If you have pain in your buttocks area when you run, there is a good chance that you are suffering from piriformis syndrome. Piriformis syndrome occurs when the piriformis, a muscle that is located deep in the buttocks, is irritated. Because of its location, the piriformis can be a difficult muscle to treat. Here are some tips about how to treat piriformis syndrome.
Causes of Piriformis Syndrome
Piriformis syndrome often happens when runners run on slanted surfaces (such as very curved roads or beaches) too often. It can also occur by including too much down hill running in training. I have also found that tight hip flexors and hamstrings can cause piriformis soreness because, when these muscles are tight, a runner’s stride is altered, which puts stress on the piriformis muscle.
How to Treat and Cure Piriformis Syndrome
Rest: When you feel pain in your buttocks area, try to take a few days off to give your piriformis a chance to heal. If you run while feeling pain, you are only doing more damage to your piriformis muscle.
Ice: Icing the piriformis muscle is difficult due to its location, but the best way is probably to buy or make a bag of crushed ice sit on the ice for 10 minutes, take the bag off for 10 minutes, and place the bag back on the area for 10 minutes. Try to do this at least 2-3 times per day.
NSAIDs: “NSAID” stands for Non-steroidal Anti-inflammatory Drug. NSAIDs include Aspirin, Ibuprofen, and Naproxen (Aleve). NSAIDs do a great job at reducing inflammation in the body and promoting healing of the piriformis. While these drugs may help you if you are hurt, please be careful not to abuse the drugs. Only take them for about a 2 week period because extended use can really do bad things to your kidneys. I have heard some horror stories about runners who used NSAIDs for months on end who are now suffering from serious kidney issues. Therefore, make sure to use NSAIDs if you are dealing with piriformis syndrome, but please don’t overuse them.

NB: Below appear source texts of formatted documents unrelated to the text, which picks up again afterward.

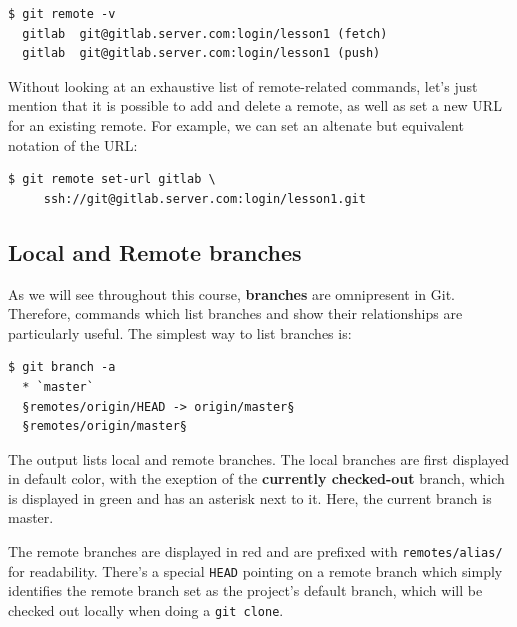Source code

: \documentclass{../../common/tufte-latex/tufte-handout}
\begin{document}
\begin{lstlisting}[style=BashInputStyle]
  $ git remote -v
  gitlab  git@gitlab.server.com:login/lesson1 (fetch)
  gitlab  git@gitlab.server.com:login/lesson1 (push)
\end{lstlisting}

Without looking at an exhaustive list of remote-related commands, let's just mention that it is possible to add and delete a remote, as well as set a new URL for an existing remote.
For example, we can set an altenate but equivalent notation of the URL:


\begin{lstlisting}[style=BashInputStyle]
  $ git remote set-url gitlab \
     ssh://git@gitlab.server.com:login/lesson1.git
\end{lstlisting}

\subsection{Local and Remote branches}

As we will see throughout this course, \textbf{branches} are omnipresent in Git.
Therefore, commands which list branches and show their relationships are particularly useful.
The simplest way to list branches is:


\begin{lstlisting}[style=BashInputStyle]
  $ git branch -a
  * `master`
  §remotes/origin/HEAD -> origin/master§
  §remotes/origin/master§
\end{lstlisting}

The output lists local and remote branches.
The local branches are first displayed in default color, with the exeption of the \textbf{currently checked-out} branch, which is displayed in green and has an asterisk next to it.
Here, the current branch is master.

The remote branches are displayed in red and are prefixed with \texttt{remotes/alias/} for readability.
There's a special \texttt{HEAD} pointing on a remote branch which simply identifies the remote branch set as the project's default branch, which will be checked out locally when doing a \texttt{git clone}.
\end{document}
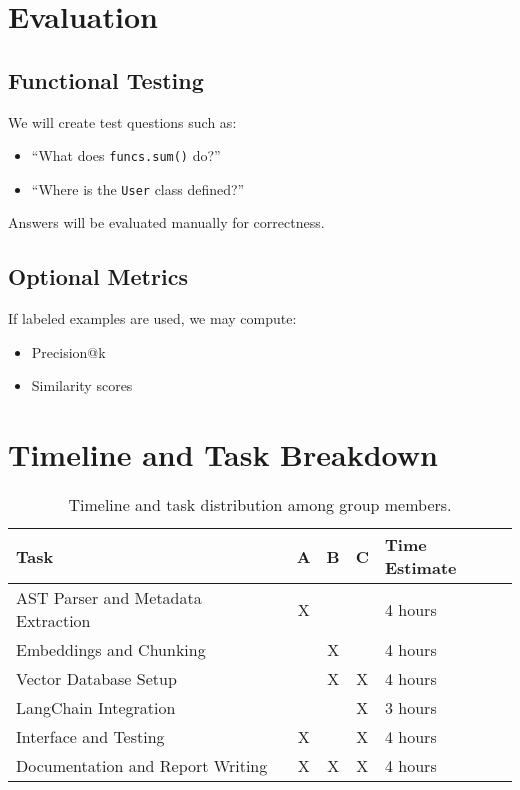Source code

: \documentclass[11pt]{article}
\begin{document}
\section{Evaluation}

\subsection*{Functional Testing}
We will create test questions such as:
\begin{itemize}[noitemsep]
  \item ``What does \texttt{funcs.sum()} do?''
  \item ``Where is the \texttt{User} class defined?''
\end{itemize}
Answers will be evaluated manually for correctness.

\subsection*{Optional Metrics}
If labeled examples are used, we may compute:
\begin{itemize}[noitemsep]
  \item Precision@k
  \item Similarity scores
\end{itemize}

\section{Timeline and Task Breakdown}

\begin{table}[h!]
\centering
\renewcommand{\arraystretch}{1.2}
\begin{tabular}{|p{6cm}|c|c|c|p{2.5cm}|}
\hline
\textbf{Task} & \textbf{A} & \textbf{B} & \textbf{C} & \textbf{Time Estimate} \\
\hline
AST Parser and Metadata Extraction & X & & & 4 hours \\
Embeddings and Chunking            & & X & & 4 hours \\
Vector Database Setup              & & X & X & 4 hours \\
LangChain Integration              & & & X & 3 hours \\
Interface and Testing              & X & & X & 4 hours \\
Documentation and Report Writing   & X & X & X & 4 hours \\
\hline
\end{tabular}
\caption{Timeline and task distribution among group members.}
\end{table}
\end{document}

LIGHT stretching: As your piriformis syndrome paid starts to ease up, try to mix in some light stretching. One good way to stretch the piriformis is, while laying on your back put a tennis ball under your the area and gentle roll the affected muscle over the ball. Try to find a knot in the muscle and let the ball sink into the knot. Please realize that this can be quite painful, but it is often necessary to smooth out the tight muscle. Think of it has a cheap deep massage. Also make sure to adequately stretch your hip flexors, hamstrings, and quadriceps muscles because, as a I stated before, if those muscles are tight, they can cause piriformis syndrome.
See a professional: If the above piriformis syndrome treatment methods don’t work, go see a professional sports medicine physician or a physical therapist as soon as possible. A massage therapist may also help you get some relief. Sometimes massage therapist can work wonders in breaking up knots and scar tissue in the piriformis muscle, which gives the muscle a chance to heal.
Track your running: Although a running log will not cure pirifromis syndrome, it can help you discover why you developed piriformis syndrome. By tracking your workouts, you will be able to find errors in your training (i.e. not taking enough rest) that cause injuries to happen. Without the help of a running log, it is highly likely that you will continually repeat past training errors and suffer future bouts of piriformis syndrome.